What did we gain from presenting at DemoCamp? A huge amount. We received feedback on the idea – it’s strengths and shortcomings. We have greater insight into our target audience, core focus and next steps. Many members of the community shared their thoughts and efforts in the event discovery and calendar space. In fact, post demo conversations were a most rewarding part of the evening. We know some potential collaborators and champions. We have validated that it is an interesting problem to work on; one that hasn’t been satisfactorily addressed yet. Most of all, we received enough support and encouragement to continue to pursue our adventure. Thank you.

So don’t be afraid, jump in and share your product idea with DemoCampOttawa. A deadline to present works wonders for your focus and progress. You’ll meet great people, receive plenty of feedback and, even if it is a little intimidating to get out there, just do it. Seriously, what is the worst that could happen? You may be surprised by how much you get out of it.

               -Treena Grevatt

By Scott Lake

One thing that sucked about the last DemoCamp…

This past monday night, we had our first DemoCamp in a while and I was great to see lots of new people signing up to do demos.  As I’m sure most of you know DemoCamp is a place where people come to show what they are working on before their apps are ready for public consumption. The idea is that this forum is a place for positive feedback and suggestions on how we can all improve our apps. 

What pissed me off about Monday night was that someone actually stood up and asked Treena Grevatt from "why would someone use choose your service when it looks like shit".   Can someone please explain to me what can be gained by saying something so insulting?  Of course the app is not polished yet, its still in development.

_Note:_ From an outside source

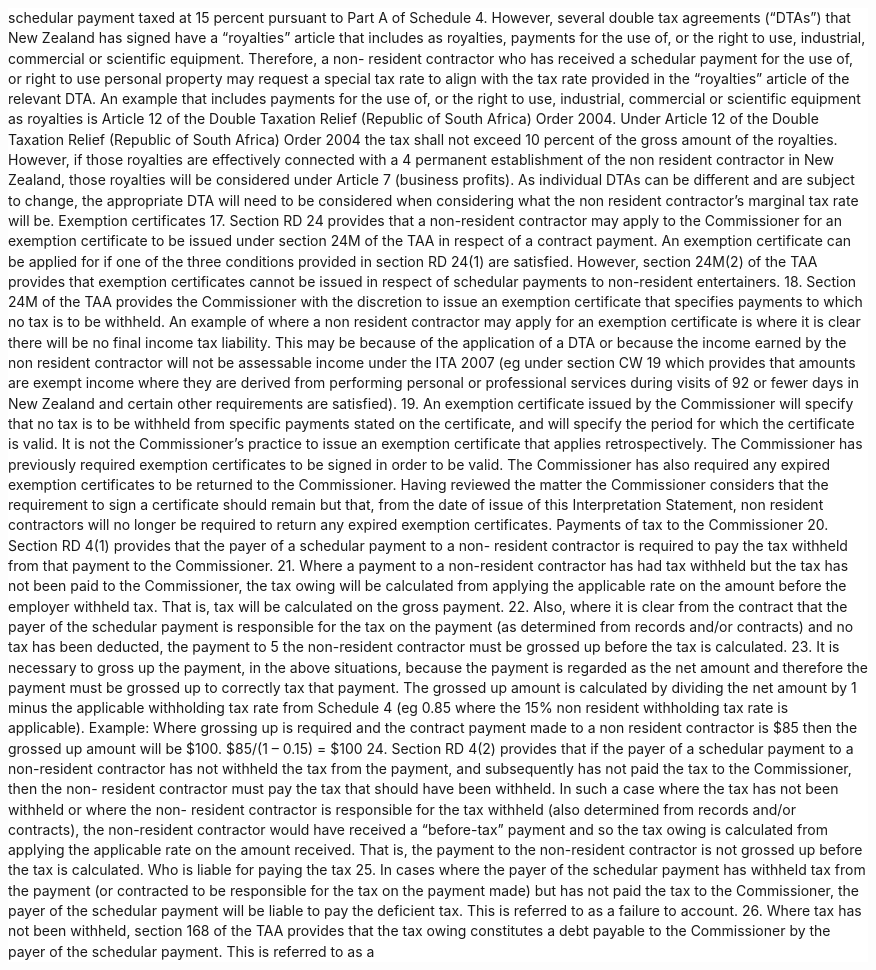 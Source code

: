 schedular payment taxed at 15 percent pursuant to Part A of Schedule 4. However, several double tax agreements (“DTAs”) that New Zealand has signed have a “royalties” article that includes as royalties, payments for the use of, or the right to use, industrial, commercial or scientific equipment. Therefore, a non- resident contractor who has received a schedular payment for the use of, or right to use personal property may request a special tax rate to align with the tax rate provided in the “royalties” article of the relevant DTA. An example that includes payments for the use of, or the right to use, industrial, commercial or scientific equipment as royalties is Article 12 of the Double Taxation Relief (Republic of South Africa) Order 2004. Under Article 12 of the Double Taxation Relief (Republic of South Africa) Order 2004 the tax shall not exceed 10 percent of the gross amount of the royalties. However, if those royalties are effectively connected with a 4 permanent establishment of the non resident contractor in New Zealand, those royalties will be considered under Article 7 (business profits). As individual DTAs can be different and are subject to change, the appropriate DTA will need to be considered when considering what the non resident contractor’s marginal tax rate will be. Exemption certificates 17. Section RD 24 provides that a non-resident contractor may apply to the Commissioner for an exemption certificate to be issued under section 24M of the TAA in respect of a contract payment. An exemption certificate can be applied for if one of the three conditions provided in section RD 24(1) are satisfied. However, section 24M(2) of the TAA provides that exemption certificates cannot be issued in respect of schedular payments to non-resident entertainers. 18. Section 24M of the TAA provides the Commissioner with the discretion to issue an exemption certificate that specifies payments to which no tax is to be withheld. An example of where a non resident contractor may apply for an exemption certificate is where it is clear there will be no final income tax liability. This may be because of the application of a DTA or because the income earned by the non resident contractor will not be assessable income under the ITA 2007 (eg under section CW 19 which provides that amounts are exempt income where they are derived from performing personal or professional services during visits of 92 or fewer days in New Zealand and certain other requirements are satisfied). 19. An exemption certificate issued by the Commissioner will specify that no tax is to be withheld from specific payments stated on the certificate, and will specify the period for which the certificate is valid. It is not the Commissioner’s practice to issue an exemption certificate that applies retrospectively. The Commissioner has previously required exemption certificates to be signed in order to be valid. The Commissioner has also required any expired exemption certificates to be returned to the Commissioner. Having reviewed the matter the Commissioner considers that the requirement to sign a certificate should remain but that, from the date of issue of this Interpretation Statement, non resident contractors will no longer be required to return any expired exemption certificates. Payments of tax to the Commissioner 20. Section RD 4(1) provides that the payer of a schedular payment to a non- resident contractor is required to pay the tax withheld from that payment to the Commissioner. 21. Where a payment to a non-resident contractor has had tax withheld but the tax has not been paid to the Commissioner, the tax owing will be calculated from applying the applicable rate on the amount before the employer withheld tax. That is, tax will be calculated on the gross payment. 22. Also, where it is clear from the contract that the payer of the schedular payment is responsible for the tax on the payment (as determined from records and/or contracts) and no tax has been deducted, the payment to 5 the non-resident contractor must be grossed up before the tax is calculated. 23. It is necessary to gross up the payment, in the above situations, because the payment is regarded as the net amount and therefore the payment must be grossed up to correctly tax that payment. The grossed up amount is calculated by dividing the net amount by 1 minus the applicable withholding tax rate from Schedule 4 (eg 0.85 where the 15% non resident withholding tax rate is applicable). Example: Where grossing up is required and the contract payment made to a non resident contractor is $85 then the grossed up amount will be $100. $85/(1 – 0.15) = $100 24. Section RD 4(2) provides that if the payer of a schedular payment to a non-resident contractor has not withheld the tax from the payment, and subsequently has not paid the tax to the Commissioner, then the non- resident contractor must pay the tax that should have been withheld. In such a case where the tax has not been withheld or where the non- resident contractor is responsible for the tax withheld (also determined from records and/or contracts), the non-resident contractor would have received a “before-tax” payment and so the tax owing is calculated from applying the applicable rate on the amount received. That is, the payment to the non-resident contractor is not grossed up before the tax is calculated. Who is liable for paying the tax 25. In cases where the payer of the schedular payment has withheld tax from the payment (or contracted to be responsible for the tax on the payment made) but has not paid the tax to the Commissioner, the payer of the schedular payment will be liable to pay the deficient tax. This is referred to as a failure to account. 26. Where tax has not been withheld, section 168 of the TAA provides that the tax owing constitutes a debt payable to the Commissioner by the payer of the schedular payment. This is referred to as a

Of course they could use help from a professional designer, so could we all.  As far as I’m concerned this type of comment, no matter how "well meaning" has no place at DemoCamp and goes against the whole spirit of the event.

To top it off, this was Treena’s first DemoCamp and she specifically mentioned at the start that she was a little nervous – so this type of comment helps how?   From what I heard she took it all in stride but how could you not feel least a little embarrassed at some level when someone says that to you.  What also sucks is that there are likely people in the crowd who probably won’t demo in the future because they don’t want to take this kind of public criticism. 

Now I’m not sure who this person was since I wasn’t in the room at the time but I spoke to some people who were and many felt that this was just rude.   In any case, if you where there and you think I got this all wrong please let me know in the comments…  


By Scott Lake

Natasha D’Souza to MC DemoCamp tomorrow night…

After a few days of rabid voting – Natasha D’Souza of VirtualEyeSee has emerged as the winner and will be MC’ing DemoCamp tomorrow (Oct 19th) at the Clocktower pub on Bank street.   There were almost 80 votes cast in the contest and it seems that most candiates have on average about 12 very close friends. :)   Can’t wait for tomorrow night and thanks to all who voted.